August 6, 2013
Government leaders in Charlottesville and Albemarle County are looking for ideas to increase cooperation among the various agencies that serve the homeless population.
The city has placed a request for proposal on its web site, asking for ideas. City leaders say, the winning idea could get up to $65,000 of funding.
Marco Brown says he has been homeless for several years. He spent Tuesday afternoon asking for money on Hydraulic Road.
"I had it all at one time," Brown said. "I looked down on the homeless, but now I'm homeless myself."
Brown says he became homeless after he was released from prison. As a convicted felon he found it impossible to find a job.
"I didn't realize the consequences," Brown said. "It's very hurtful. My pride is more hurt than anything."

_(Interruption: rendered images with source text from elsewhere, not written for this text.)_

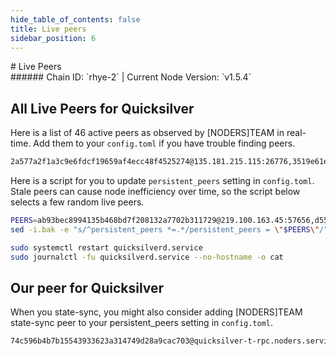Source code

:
 ```yaml
---
hide_table_of_contents: false
title: Live peers
sidebar_position: 6
---
```


<div class="h1-with-icon icon-quicksilver">
# Live Peers
</div>
###### Chain ID: `rhye-2` | Current Node Version: `v1.5.4`

## All Live Peers for Quicksilver
Here is a list of 46 active peers as observed by [NODERS]TEAM in real-time. Add them to your `config.toml` if you have trouble finding peers.

```bash
2a577a2f1a3c9e6fdcf19659af4ecc48f4525274@135.181.215.115:26776,3519e61e653db97f5d1c7f1bec9b0072bca4d5fe@144.76.45.59:16656,4657f913d7415096850731450198c2b044a26866@5.22.223.252:26656,f5dad1992343dcfa00971e5ae886d0c8e1272d3f@51.89.14.181:26656,f4473a8b24d643d11c560ea9269b092286878eef@167.235.17.63:26656,e7e70d20593e09c6dfbf479b7e654966607553b8@176.9.245.157:26656,16949909d970a8a5c0ac4239104262a1b885730c@116.202.217.20:60956,1d5a1818a6c4158daeae8bb1374511e79c6d3b5c@65.21.200.161:11656,5e83e140ae6a480ec8ac714fb71e0b509227cb9a@185.144.99.18:26656,760a6069c28f0b54548a656518471ca2b60481c6@135.181.133.249:16656,d5519e378247dfb61dfe90652d1fe3e2b3005a5b@65.109.68.190:11156,1bea687fdcde91698f654977540fb8814bcf05c6@212.23.222.220:26456,0265044736c3b59fb4982f3650cadebe457df561@167.86.99.7:16656,bd4957d43b74ae9f6dd55e219cb4db21edacd86d@65.108.192.123:21656,41eed5cd425a67fff4ce81084e217e470fd76344@85.10.197.17:33656,14f759decfc140208c6f438d20eb756519688fea@65.21.136.219:21026,a7147a9dc020d68f3972df632d6b6882b783808d@84.46.245.222:11156,7fe3007cba4de49584cbdad9489ffecfc9651c57@65.108.79.246:26673,532625a997a6f891405202968607f72afe004f15@202.61.225.157:26666,2aed12a25bfa92e40ccb95c88692735a9488a17e@65.109.92.79:37656,018afd4c3a45522ccf3727898442d377805b8d2c@65.108.230.113:20026,f7ef0268d8348c7f4413d476ecdc2dcfb48c3b53@142.132.202.92:32356,5a3c424c19d9ab694190a7805a2b1a146460d752@65.108.2.27:26656,8719ab65bb0fff4196b4561ee6cd0435461eabfa@49.12.84.248:20656,f23a0ba36c6126779999b6c2f935349c6a8827da@65.21.112.220:2050,f3dac81d784c4bed8a3e3fab6a1fd60797433276@95.216.102.121:61156,cbf6e3e751d08af259b3181ecc142f57a7166662@65.109.93.152:37656,e6bf55bc9f08958b7518bea455423375db78d1ef@65.108.13.176:26656,0587ab2f60f3f1f8a6cae4397d4b1f16db05656d@45.85.147.96:26656,5c2a752c9b1952dbed075c56c600c3a79b58c395@195.3.220.54:27026,d3d6f6baab1ffbeb380c9150b64a72ce7c60427d@65.108.226.26:30656,3804efa70b33fd6d06f963ca1be1338796082bcf@51.89.9.82:26656,fd97edb925b849af2a8f34506e61d84683eed59c@65.108.206.118:61056,5fc67b60aff6ce69e7b183cb35d045add8f3cf8e@65.109.65.248:50656,9168ebd70889bfb0176ac07624b9110fce8582cc@95.214.52.138:26676,b1400b9b4e0b25a691f70f2843d2c6c8f6d275c8@123.21.222.101:11056,80a09a8ae70e893789110c7945cb8f324002bfed@88.98.195.228:16656,368bedda558f66533ea4cc66d2259825727b92e1@46.4.121.72:26656,ab93bec8994135b468bd7f208132a7702b311729@219.100.163.45:57656,50af67caac04091985a346256775abf98fc98013@65.108.218.32:26656,7f0596f0bcf4fa3b5dc7eae3c3233c62a13c438e@135.125.5.29:48656,34e9630e71da146c12160e6f8e5cdfe7bcdfa507@144.76.202.120:61056,c3819ce50237e206e0c83eb1702423e85f9270ed@5.161.145.173:26656,78283975c2bee9b95bbf9408cc974cbab7bfe8ef@65.108.231.124:37656,6065c91c1784c48f6dd84806f3bc02d4a0703fe5@78.46.103.246:26656,17574de80eeda21ae1ed94e162ad55b58914c6fa@135.181.210.171:20026
```

Here is a script for you to update `persistent_peers` setting in `config.toml`. Stale peers can cause node inefficiency over time, so the script below selects a few random live peers.

```bash
PEERS=ab93bec8994135b468bd7f208132a7702b311729@219.100.163.45:57656,d5519e378247dfb61dfe90652d1fe3e2b3005a5b@65.109.68.190:11156,1bea687fdcde91698f654977540fb8814bcf05c6@212.23.222.220:26456,5a3c424c19d9ab694190a7805a2b1a146460d752@65.108.2.27:26656,f23a0ba36c6126779999b6c2f935349c6a8827da@65.21.112.220:2050
sed -i.bak -e "s/^persistent_peers *=.*/persistent_peers = \"$PEERS\"/" ~/.quicksilverd/config/config.toml

sudo systemctl restart quicksilverd.service
sudo journalctl -fu quicksilverd.service --no-hostname -o cat
```

## Our peer for Quicksilver
When you state-sync, you might also consider adding [NODERS]TEAM state-sync peer to your persistent_peers setting in `config.toml`.

```bash
74c596b4b7b15543933623a314749d28a9cac703@quicksilver-t-rpc.noders.services:13656
```
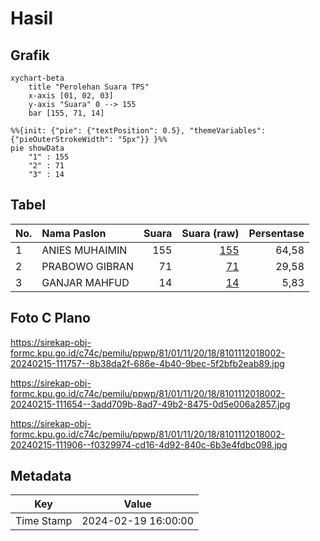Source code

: # Hasil

## Grafik

```mermaid
xychart-beta
    title "Perolehan Suara TPS"
    x-axis [01, 02, 03]
    y-axis "Suara" 0 --> 155
    bar [155, 71, 14]
```

```mermaid
%%{init: {"pie": {"textPosition": 0.5}, "themeVariables": {"pieOuterStrokeWidth": "5px"}} }%%
pie showData
    "1" : 155
    "2" : 71
    "3" : 14
```

## Tabel

| No. | Nama Paslon    | Suara | Suara (raw) | Persentase |
|:--- |:-------------- | -----:| -----------:| ----------:|
| 1   | ANIES MUHAIMIN | 155   | [155][p-1]  | 64,58      |
| 2   | PRABOWO GIBRAN | 71    | [71][p-2]   | 29,58      |
| 3   | GANJAR MAHFUD  | 14    | [14][p-3]   | 5,83       |


[p-1]: https://github.com/gigit-pemilu/pemilu-2024-81-maluku/blob/main/pilpres/hitung-suara/sub/81-maluku/sub/01-maluku-tengah/sub/11-tehoru/sub/2018-tehoru/sub/002-tps/sub/paslon-1.txt
[p-2]: https://github.com/gigit-pemilu/pemilu-2024-81-maluku/blob/main/pilpres/hitung-suara/sub/81-maluku/sub/01-maluku-tengah/sub/11-tehoru/sub/2018-tehoru/sub/002-tps/sub/paslon-2.txt
[p-3]: https://github.com/gigit-pemilu/pemilu-2024-81-maluku/blob/main/pilpres/hitung-suara/sub/81-maluku/sub/01-maluku-tengah/sub/11-tehoru/sub/2018-tehoru/sub/002-tps/sub/paslon-3.txt

## Foto C Plano

https://sirekap-obj-formc.kpu.go.id/c74c/pemilu/ppwp/81/01/11/20/18/8101112018002-20240215-111757--8b38da2f-686e-4b40-9bec-5f2bfb2eab89.jpg

https://sirekap-obj-formc.kpu.go.id/c74c/pemilu/ppwp/81/01/11/20/18/8101112018002-20240215-111654--3add709b-8ad7-49b2-8475-0d5e006a2857.jpg

https://sirekap-obj-formc.kpu.go.id/c74c/pemilu/ppwp/81/01/11/20/18/8101112018002-20240215-111906--f0329974-cd16-4d92-840c-6b3e4fdbc098.jpg


## Metadata

| Key        | Value               |
| ---------- | ------------------- |
| Time Stamp | 2024-02-19 16:00:00 |



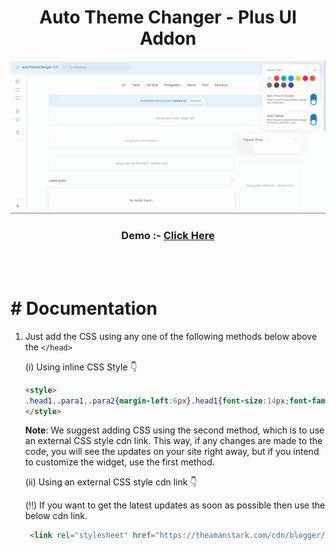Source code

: <h1 align="center">Auto Theme Changer - Plus UI Addon</h1>

![AvatarJs](https://raw.githubusercontent.com/theamanstark/autoThemeChanger/v1.0/.gitassets/demo.png)
</br>
<h3 align="center">
  Demo :- <a href="https://imstark.link/autoThemeChanger">Click Here</a>
</h3>
</br>
</br>

# # Documentation

1. Just add the CSS using any one of the following methods below above the `</head>`

   (i) Using inline CSS Style 👇

   ```html
   <style>
   .head1,.para1,.para2{margin-left:6px}.head1{font-size:14px;font-family:"Google Sans Text";color:#343435;margin-bottom:-7px;font-weight:unset}.para1{margin-bottom:-11px}.brr{content:"";display:block;border-bottom:1px solid var(--contentL);margin:12px 5px}.cusP{margin-bottom:-20px}@media screen and (min-width:750px){.switch{left:205px;transform:rotate(90deg);top:-48px}}@media screen and (max-width:361px) and (min-width:322px){.switch{left:220px!important;top:-45px!important}}@media screen and (max-width:321px){.switch{left:202px!important;top:-46px!important;transform:rotate(90deg)!important}}@media screen and (max-width:376px) and (min-width:362px){.switch{left:240px!important;top:-45px!important}}@media screen and (max-width:415px) and (min-width:395px){.switch{left:280px!important;top:-45px!important}}@media screen and (max-width:394px) and (min-width:377px){.switch{left:255px!important;top:-45px!important}}@media screen and (max-width:749px) and (min-width:416px){.switch{left:286px;top:-45px}}.switch{position:relative;display:inline-block;width:55px;height:30px;margin-bottom:-2000px}.switch input{opacity:0;width:0;height:0}.slider{position:absolute;cursor:pointer;top:0;left:0;right:0;bottom:0;background-color:#ccc;-webkit-transition:.4s;transition:.4s}.slider:before{position:absolute;content:"";height:22px;width:22px;left:3.5px;bottom:4px;background-color:#fff;-webkit-transition:.4s;transition:.4s}input:checked+.slider{background-color:var(--linkC)}.drK input:checked+.slider{background-color:var(--darkU)}input:focus+.slider{box-shadow:0 0 1px #2196f3}input:checked+.slider:before{-webkit-transform:translateX(26px);-ms-transform:translateX(26px);transform:translateX(26px)}.slider.round{border-radius:34px}.slider.round:before{border-radius:50%}
   </style>
   ```

   **Note**: We suggest adding CSS using the second method, which is to use an external CSS style cdn link. This way, if any changes are made to the code, you will see the updates on your site right away, but if you intend to customize the widget, use the first method.

   (ii) Using an external CSS style cdn link 👇

   (‼️) If you want to get the latest updates as soon as possible then use the below cdn link.
   
   ```html
    <link rel="stylesheet" href="https://theamanstark.com/cdn/blogger/plus-ui/autoThemeChanger/latest/autoTheme.min.css" />
    ```
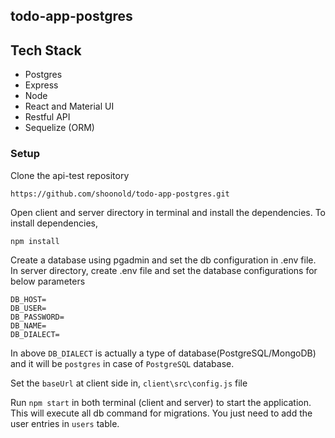 ## todo-app-postgres

## Tech Stack
- Postgres
- Express
- Node
- React and Material UI
- Restful API
- Sequelize (ORM)

### Setup

Clone the api-test repository
```
https://github.com/shoonold/todo-app-postgres.git
```
Open client and server directory in terminal and install the dependencies. To install dependencies,
```
npm install
```
Create a database using pgadmin and set the db configuration in .env file. In server directory, create .env file and set the database configurations for below parameters
```
DB_HOST=
DB_USER=
DB_PASSWORD=
DB_NAME=
DB_DIALECT=

```
In above `DB_DIALECT` is actually a type of database(PostgreSQL/MongoDB) and it will be `postgres` in case of `PostgreSQL` database.

Set the `baseUrl` at client side in, `client\src\config.js` file

Run `npm start` in both terminal (client and server) to start the application. This will execute all db command for migrations. You just need to add the user entries in `users` table.
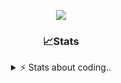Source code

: <div align="center">
  
<p align="center">
  <img src="https://lanyard.cnrad.dev/api/1018290650602553364" />
</p>

### 📈Stats
<details>
    <summary> ⚡ Stats about coding.. </> </summary>
    <br/>

<!--START_SECTION:waka-->
![Code Time](http://img.shields.io/badge/Code%20Time-14%20hrs%2049%20mins-blue)

![Profile Views](http://img.shields.io/badge/Profile%20Views-63-blue)

**🐱 My GitHub Data** 

> 📦 857.0 kB Used in GitHub's Storage 
 > 
> 🏆 103 Contributions in the Year 2024
 > 
> 💼 Opted to Hire
 > 
> 📜 6 Public Repositories 
 > 
> 🔑 15 Private Repositories 
 > 
**I'm a Night 🦉** 

```text
🌞 Morning                36 commits          ██░░░░░░░░░░░░░░░░░░░░░░░   07.83 % 
🌆 Daytime                192 commits         ██████████░░░░░░░░░░░░░░░   41.74 % 
🌃 Evening                189 commits         ██████████░░░░░░░░░░░░░░░   41.09 % 
🌙 Night                  43 commits          ██░░░░░░░░░░░░░░░░░░░░░░░   09.35 % 
```
📅 **I'm Most Productive on Sunday** 

```text
Monday                   21 commits          █░░░░░░░░░░░░░░░░░░░░░░░░   04.57 % 
Tuesday                  55 commits          ███░░░░░░░░░░░░░░░░░░░░░░   11.96 % 
Wednesday                86 commits          █████░░░░░░░░░░░░░░░░░░░░   18.70 % 
Thursday                 71 commits          ████░░░░░░░░░░░░░░░░░░░░░   15.43 % 
Friday                   54 commits          ███░░░░░░░░░░░░░░░░░░░░░░   11.74 % 
Saturday                 73 commits          ████░░░░░░░░░░░░░░░░░░░░░   15.87 % 
Sunday                   100 commits         █████░░░░░░░░░░░░░░░░░░░░   21.74 % 
```


📊 **This Week I Spent My Time On** 

```text
🕑︎ Time Zone: Europe/Berlin

💬 Programming Languages: 
JavaScript               1 hr 1 min          ████████░░░░░░░░░░░░░░░░░   31.53 % 
Lua                      50 mins             ██████░░░░░░░░░░░░░░░░░░░   25.67 % 
Other                    48 mins             ██████░░░░░░░░░░░░░░░░░░░   24.70 % 
Go                       20 mins             ███░░░░░░░░░░░░░░░░░░░░░░   10.68 % 
CSS                      11 mins             █░░░░░░░░░░░░░░░░░░░░░░░░   05.85 % 

🔥 Editors: 
VS Code                  3 hrs 14 mins       █████████████████████████   100.00 % 

🐱‍💻 Projects: 
Unknown Project          2 hrs 8 mins        ████████████████░░░░░░░░░   65.96 % 
[gamemode]               25 mins             ███░░░░░░░░░░░░░░░░░░░░░░   13.33 % 
exploit                  20 mins             ███░░░░░░░░░░░░░░░░░░░░░░   10.68 % 
8x9wDZ8                  11 mins             ██░░░░░░░░░░░░░░░░░░░░░░░   06.04 % 
relax                    2 mins              ░░░░░░░░░░░░░░░░░░░░░░░░░   01.42 % 

💻 Operating System: 
Windows                  3 hrs 14 mins       █████████████████████████   100.00 % 
```

**I Mostly Code in JavaScript** 

```text
JavaScript               7 repos             █████████░░░░░░░░░░░░░░░░   36.84 % 
Lua                      4 repos             █████░░░░░░░░░░░░░░░░░░░░   21.05 % 
Python                   3 repos             ████░░░░░░░░░░░░░░░░░░░░░   15.79 % 
TypeScript               2 repos             ███░░░░░░░░░░░░░░░░░░░░░░   10.53 % 
HTML                     1 repo              █░░░░░░░░░░░░░░░░░░░░░░░░   05.26 % 
```




 Last Updated on 16/06/2024 17:36:57 UTC
<!--END_SECTION:waka-->
</details>
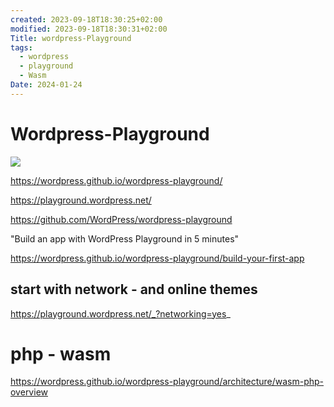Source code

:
 ```yaml
---
created: 2023-09-18T18:30:25+02:00
modified: 2023-09-18T18:30:31+02:00
Title: wordpress-Playground
tags:
  - wordpress
  - playground
  - Wasm
Date: 2024-01-24
---
```


# Wordpress-Playground

![](20240124093903wpplay.png)

https://wordpress.github.io/wordpress-playground/

https://playground.wordpress.net/

https://github.com/WordPress/wordpress-playground

"Build an app with WordPress Playground in 5 minutes"

https://wordpress.github.io/wordpress-playground/build-your-first-app
## start with network - and online themes 

https://playground.wordpress.net/_?networking=yes_

# php - wasm

https://wordpress.github.io/wordpress-playground/architecture/wasm-php-overview
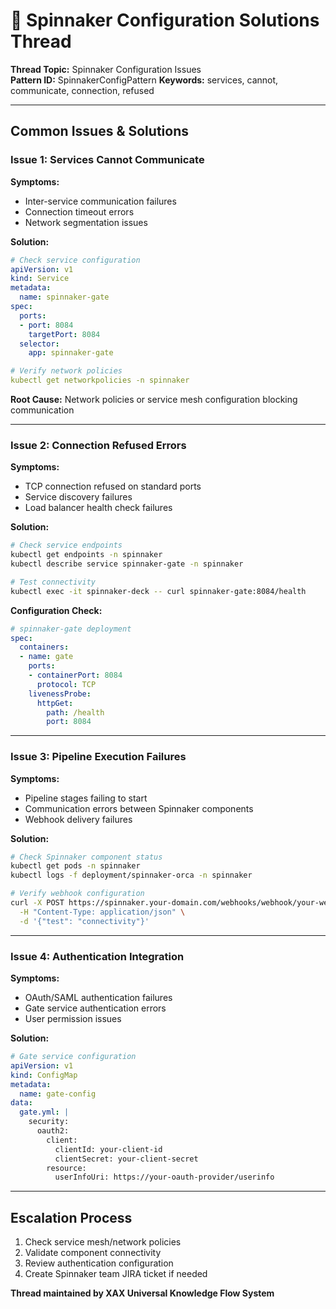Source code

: # 🚀 Spinnaker Configuration Solutions Thread

**Thread Topic:** Spinnaker Configuration Issues  
**Pattern ID:** SpinnakerConfigPattern
**Keywords:** services, cannot, communicate, connection, refused

---

## Common Issues & Solutions

### Issue 1: Services Cannot Communicate
**Symptoms:**
- Inter-service communication failures
- Connection timeout errors
- Network segmentation issues

**Solution:**
```yaml
# Check service configuration
apiVersion: v1
kind: Service
metadata:
  name: spinnaker-gate
spec:
  ports:
  - port: 8084
    targetPort: 8084
  selector:
    app: spinnaker-gate

# Verify network policies
kubectl get networkpolicies -n spinnaker
```

**Root Cause:** Network policies or service mesh configuration blocking communication

---

### Issue 2: Connection Refused Errors
**Symptoms:**
- TCP connection refused on standard ports
- Service discovery failures
- Load balancer health check failures

**Solution:**
```bash
# Check service endpoints
kubectl get endpoints -n spinnaker
kubectl describe service spinnaker-gate -n spinnaker

# Test connectivity
kubectl exec -it spinnaker-deck -- curl spinnaker-gate:8084/health
```

**Configuration Check:**
```yaml
# spinnaker-gate deployment
spec:
  containers:
  - name: gate
    ports:
    - containerPort: 8084
      protocol: TCP
    livenessProbe:
      httpGet:
        path: /health
        port: 8084
```

---

### Issue 3: Pipeline Execution Failures
**Symptoms:**
- Pipeline stages failing to start
- Communication errors between Spinnaker components
- Webhook delivery failures

**Solution:**
```bash
# Check Spinnaker component status
kubectl get pods -n spinnaker
kubectl logs -f deployment/spinnaker-orca -n spinnaker

# Verify webhook configuration
curl -X POST https://spinnaker.your-domain.com/webhooks/webhook/your-webhook \
  -H "Content-Type: application/json" \
  -d '{"test": "connectivity"}'
```

---

### Issue 4: Authentication Integration
**Symptoms:**
- OAuth/SAML authentication failures
- Gate service authentication errors
- User permission issues

**Solution:**
```yaml
# Gate service configuration
apiVersion: v1
kind: ConfigMap
metadata:
  name: gate-config
data:
  gate.yml: |
    security:
      oauth2:
        client:
          clientId: your-client-id
          clientSecret: your-client-secret
        resource:
          userInfoUri: https://your-oauth-provider/userinfo
```

---

## Escalation Process
1. Check service mesh/network policies
2. Validate component connectivity
3. Review authentication configuration  
4. Create Spinnaker team JIRA ticket if needed

**Thread maintained by XAX Universal Knowledge Flow System**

Brown says standing on the side of the street begging for money usually brings him about $30 a day. Sometimes, he makes enough money to share a motel room with another homeless person. On days when he doesn't get that much money, he says he sleeps "underneath bridges or just hide out in the woods."
Brown says he would prefer to sleep in the Salvation Army shelter, but it's always full.
Shelter director Ben Houchens confirms that.
"Probably twenty or thirty people are calling everyday to check on openings," Houchens said. The shelter has 58 beds, but Houchens estimates there are up to 400 homeless people in the city.
Houchens is a big advocate for more collaboration, to get the Salvation Army working more closely with other agencies to solve this problem.
"There's so many resources out there," Houchens said. "But we're kind of all going in different directions.
Ronnie White, Albemarle County's housing chief, says the lack of collaboration is costing money.
"State and federal funding requires that cooperation," White said. White says he has seen examples of grant money being denied because the city and county's homeless agencies were not meeting collaboration guidelines.
However, even with cooperation, White and Houchens are skeptical whether homelessness can be completely eliminated in this area.
"I don't think you'll get rid of it," White said. "There are some people that, that's their way of life."
Brown says, he doesn't want it to be his way of life, anymore. He has other job skills to offer.
"Maintenance skills, landscaping skills, building and maintenance," Brown said. "Just a jack of all trades. But just getting the opportunity to work."
White expressed concern that, becoming better at helping the homeless may bring an unwelcome side effect.
"If we have an area that's providing good services, we may entice other people in," White said.
In other words, working harder to deal with the homeless population may just end up increasing the homeless population.